_Exercise prompt_
Return the entries below in their exact form, leaving the pictures out.

________

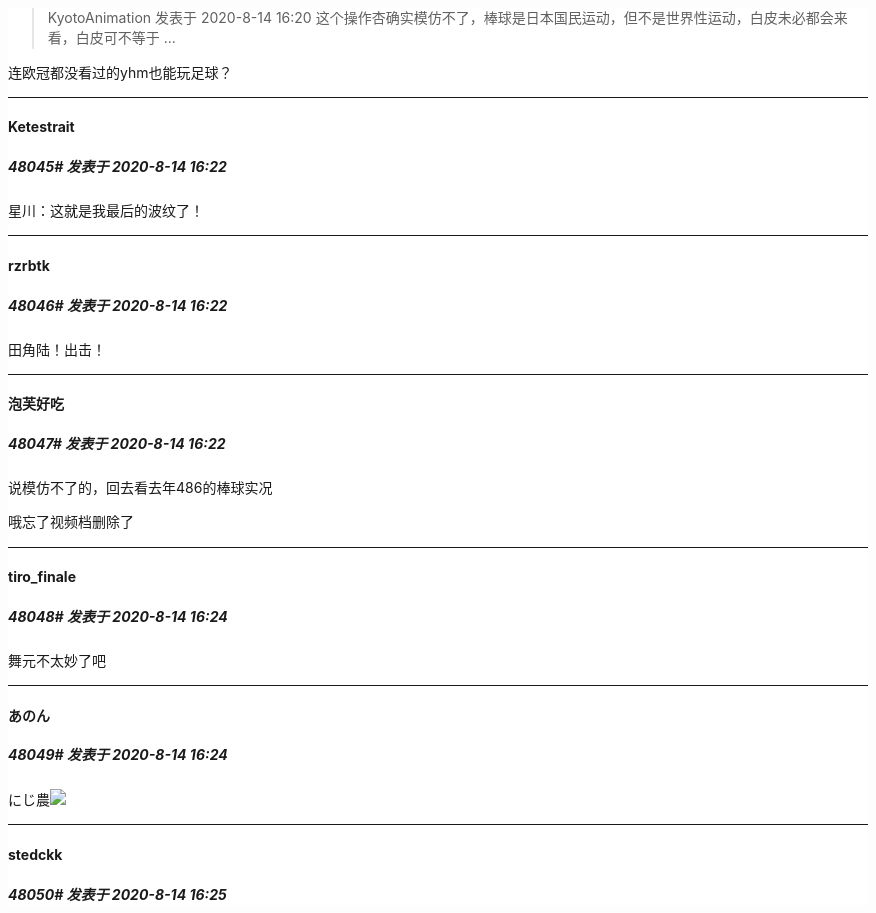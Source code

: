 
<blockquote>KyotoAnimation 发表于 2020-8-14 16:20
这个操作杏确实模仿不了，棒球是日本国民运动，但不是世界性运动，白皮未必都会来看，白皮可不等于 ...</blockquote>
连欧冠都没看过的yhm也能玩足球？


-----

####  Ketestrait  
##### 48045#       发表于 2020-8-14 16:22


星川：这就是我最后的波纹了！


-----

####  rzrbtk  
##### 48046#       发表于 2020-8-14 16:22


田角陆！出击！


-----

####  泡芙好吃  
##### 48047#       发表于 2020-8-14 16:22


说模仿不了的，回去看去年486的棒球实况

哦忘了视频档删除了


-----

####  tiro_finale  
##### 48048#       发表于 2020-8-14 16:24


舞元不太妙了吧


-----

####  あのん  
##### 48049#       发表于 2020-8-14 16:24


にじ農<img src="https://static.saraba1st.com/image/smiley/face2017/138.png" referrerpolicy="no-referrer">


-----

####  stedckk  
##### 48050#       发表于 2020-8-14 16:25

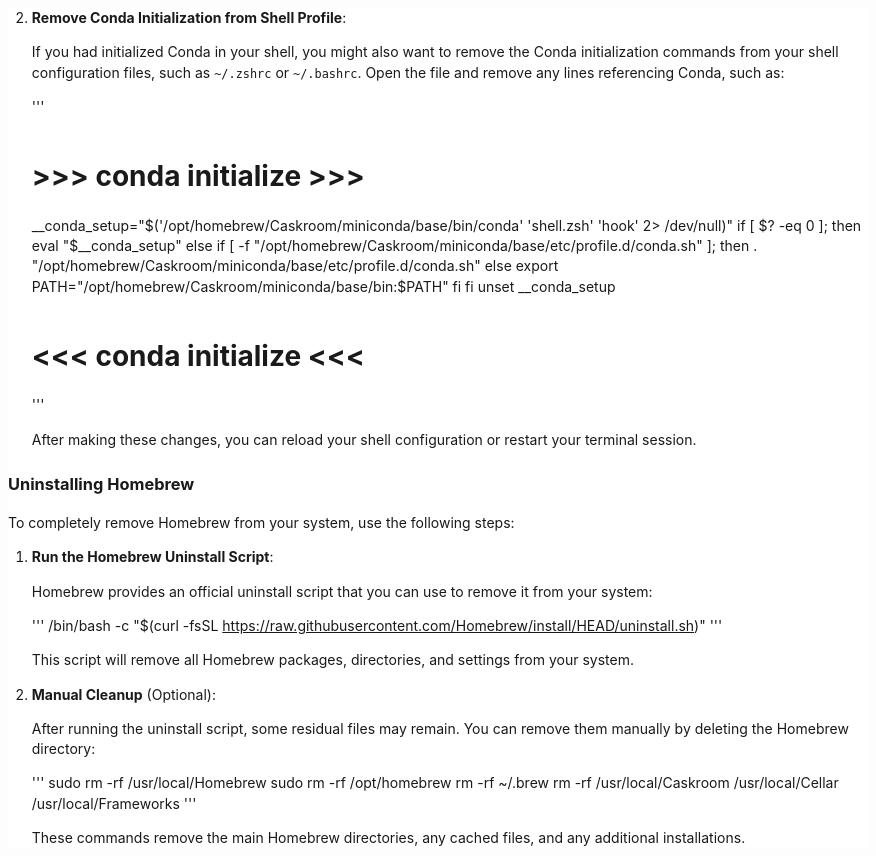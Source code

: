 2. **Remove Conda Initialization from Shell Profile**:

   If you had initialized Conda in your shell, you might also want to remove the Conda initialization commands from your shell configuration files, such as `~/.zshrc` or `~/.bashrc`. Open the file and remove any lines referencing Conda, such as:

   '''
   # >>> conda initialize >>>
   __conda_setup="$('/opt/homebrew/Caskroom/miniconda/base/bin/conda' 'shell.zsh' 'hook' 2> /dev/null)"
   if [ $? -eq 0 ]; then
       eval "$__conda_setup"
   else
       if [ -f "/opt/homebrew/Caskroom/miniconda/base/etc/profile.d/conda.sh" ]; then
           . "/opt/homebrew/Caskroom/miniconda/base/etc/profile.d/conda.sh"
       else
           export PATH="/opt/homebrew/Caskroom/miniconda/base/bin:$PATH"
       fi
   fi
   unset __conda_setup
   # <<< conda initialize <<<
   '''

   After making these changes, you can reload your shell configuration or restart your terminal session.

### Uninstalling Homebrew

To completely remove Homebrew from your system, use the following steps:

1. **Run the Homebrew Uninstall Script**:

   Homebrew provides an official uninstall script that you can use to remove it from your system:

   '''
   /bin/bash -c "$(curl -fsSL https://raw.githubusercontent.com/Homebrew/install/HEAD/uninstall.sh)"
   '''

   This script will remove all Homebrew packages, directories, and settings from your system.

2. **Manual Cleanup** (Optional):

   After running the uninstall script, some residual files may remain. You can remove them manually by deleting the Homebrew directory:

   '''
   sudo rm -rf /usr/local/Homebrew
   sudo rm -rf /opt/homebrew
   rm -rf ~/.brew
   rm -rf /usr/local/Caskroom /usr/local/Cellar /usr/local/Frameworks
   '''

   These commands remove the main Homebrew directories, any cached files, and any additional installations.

________

_Problem solution_
Source code

: 
<blockquote>KyotoAnimation 发表于 2020-8-14 16:20
这个操作杏确实模仿不了，棒球是日本国民运动，但不是世界性运动，白皮未必都会来看，白皮可不等于 ...</blockquote>
连欧冠都没看过的yhm也能玩足球？


-----

####  Ketestrait  
##### 48045#       发表于 2020-8-14 16:22


星川：这就是我最后的波纹了！


-----

####  rzrbtk  
##### 48046#       发表于 2020-8-14 16:22


田角陆！出击！


-----

####  泡芙好吃  
##### 48047#       发表于 2020-8-14 16:22


说模仿不了的，回去看去年486的棒球实况

哦忘了视频档删除了


-----

####  tiro_finale  
##### 48048#       发表于 2020-8-14 16:24


舞元不太妙了吧


-----

####  あのん  
##### 48049#       发表于 2020-8-14 16:24


にじ農<img src="https://static.saraba1st.com/image/smiley/face2017/138.png" referrerpolicy="no-referrer">


-----

####  stedckk  
##### 48050#       发表于 2020-8-14 16:25

Source code

: 2. **Remove Conda Initialization from Shell Profile**:

   If you had initialized Conda in your shell, you might also want to remove the Conda initialization commands from your shell configuration files, such as `~/.zshrc` or `~/.bashrc`. Open the file and remove any lines referencing Conda, such as:

   '''
   # >>> conda initialize >>>
   __conda_setup="$('/opt/homebrew/Caskroom/miniconda/base/bin/conda' 'shell.zsh' 'hook' 2> /dev/null)"
   if [ $? -eq 0 ]; then
       eval "$__conda_setup"
   else
       if [ -f "/opt/homebrew/Caskroom/miniconda/base/etc/profile.d/conda.sh" ]; then
           . "/opt/homebrew/Caskroom/miniconda/base/etc/profile.d/conda.sh"
       else
           export PATH="/opt/homebrew/Caskroom/miniconda/base/bin:$PATH"
       fi
   fi
   unset __conda_setup
   # <<< conda initialize <<<
   '''

   After making these changes, you can reload your shell configuration or restart your terminal session.

### Uninstalling Homebrew

To completely remove Homebrew from your system, use the following steps:

1. **Run the Homebrew Uninstall Script**:

   Homebrew provides an official uninstall script that you can use to remove it from your system:

   '''
   /bin/bash -c "$(curl -fsSL https://raw.githubusercontent.com/Homebrew/install/HEAD/uninstall.sh)"
   '''

   This script will remove all Homebrew packages, directories, and settings from your system.

2. **Manual Cleanup** (Optional):

   After running the uninstall script, some residual files may remain. You can remove them manually by deleting the Homebrew directory:

   '''
   sudo rm -rf /usr/local/Homebrew
   sudo rm -rf /opt/homebrew
   rm -rf ~/.brew
   rm -rf /usr/local/Caskroom /usr/local/Cellar /usr/local/Frameworks
   '''

   These commands remove the main Homebrew directories, any cached files, and any additional installations.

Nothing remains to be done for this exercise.